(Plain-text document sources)
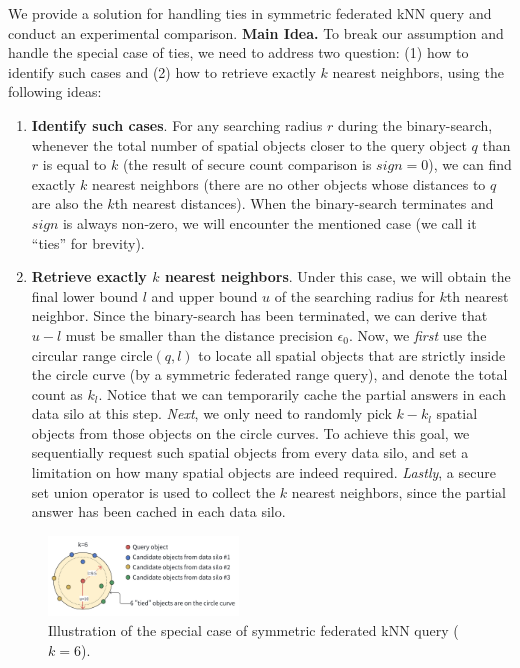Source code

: We provide a solution for handling ties in symmetric federated kNN query and conduct an experimental comparison.
\textbf{Main Idea.} To break our assumption and handle the special case of ties, we need to address two question: (1) how to identify such cases and (2) how to retrieve exactly $k$ nearest neighbors, using the following ideas:
\begin{enumerate}[(1)]
    \item \textbf{Identify such cases}.
    For any searching radius $r$ during the binary-search, whenever the total number of spatial objects closer to the query object $q$ than $r$ is equal to $k$ (\ie the result of secure count comparison is $sign = 0$), we can find exactly $k$ nearest neighbors (\ie there are no other objects whose distances to $q$ are also the $k$th nearest distances).
    When the binary-search terminates and $sign$ is always non-zero, we will encounter the mentioned case (we call it ``ties'' for brevity).
    
    \item \textbf{Retrieve exactly $k$ nearest neighbors}.
    Under this case, we will obtain the final lower bound $l$ and upper bound $u$ of the searching radius for $k$th nearest neighbor.
    Since the binary-search has been terminated, we can derive that $u-l$ must be smaller than the distance precision $\epsilon_0$.
    Now, we \textit{first} use the circular range $\text{circle}(q,l)$ to locate all spatial objects that are strictly inside the circle curve (\ie by a symmetric federated range query), and denote the total count as $k_l$.
    Notice that we can temporarily cache the partial answers in each data silo at this step.
    \textit{Next}, we only need to randomly pick $k-k_l$ spatial objects from those objects on the circle curves.
    To achieve this goal, we sequentially request such spatial objects from every data silo,
    and set a limitation on how many spatial objects are indeed required.
    \textit{Lastly}, a secure set union operator is used to collect the $k$ nearest neighbors, since the partial answer has been cached in each data silo.
\end{enumerate}

\begin{figure}[t]
    \centering
    \includegraphics[width=0.45\textwidth]{apdx/example.pdf}
    \caption{Illustration of the special case of symmetric federated kNN query ($k=6$).}
    \label{fig:special-knn}
\end{figure}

TASK:
Give every entry again verbatim, with no pictures.

PROBLEM SOLUTION:
Source code

: We provide a solution for handling ties in symmetric federated kNN query and conduct an experimental comparison.
\textbf{Main Idea.} To break our assumption and handle the special case of ties, we need to address two question: (1) how to identify such cases and (2) how to retrieve exactly $k$ nearest neighbors, using the following ideas:
\begin{enumerate}[(1)]
    \item \textbf{Identify such cases}.
    For any searching radius $r$ during the binary-search, whenever the total number of spatial objects closer to the query object $q$ than $r$ is equal to $k$ (\ie the result of secure count comparison is $sign = 0$), we can find exactly $k$ nearest neighbors (\ie there are no other objects whose distances to $q$ are also the $k$th nearest distances).
    When the binary-search terminates and $sign$ is always non-zero, we will encounter the mentioned case (we call it ``ties'' for brevity).
    
    \item \textbf{Retrieve exactly $k$ nearest neighbors}.
    Under this case, we will obtain the final lower bound $l$ and upper bound $u$ of the searching radius for $k$th nearest neighbor.
    Since the binary-search has been terminated, we can derive that $u-l$ must be smaller than the distance precision $\epsilon_0$.
    Now, we \textit{first} use the circular range $\text{circle}(q,l)$ to locate all spatial objects that are strictly inside the circle curve (\ie by a symmetric federated range query), and denote the total count as $k_l$.
    Notice that we can temporarily cache the partial answers in each data silo at this step.
    \textit{Next}, we only need to randomly pick $k-k_l$ spatial objects from those objects on the circle curves.
    To achieve this goal, we sequentially request such spatial objects from every data silo,
    and set a limitation on how many spatial objects are indeed required.
    \textit{Lastly}, a secure set union operator is used to collect the $k$ nearest neighbors, since the partial answer has been cached in each data silo.
\end{enumerate}

\begin{figure}[t]
    \centering
    \includegraphics[width=0.45\textwidth]{apdx/example.pdf}
    \caption{Illustration of the special case of symmetric federated kNN query ($k=6$).}
    \label{fig:special-knn}
\end{figure}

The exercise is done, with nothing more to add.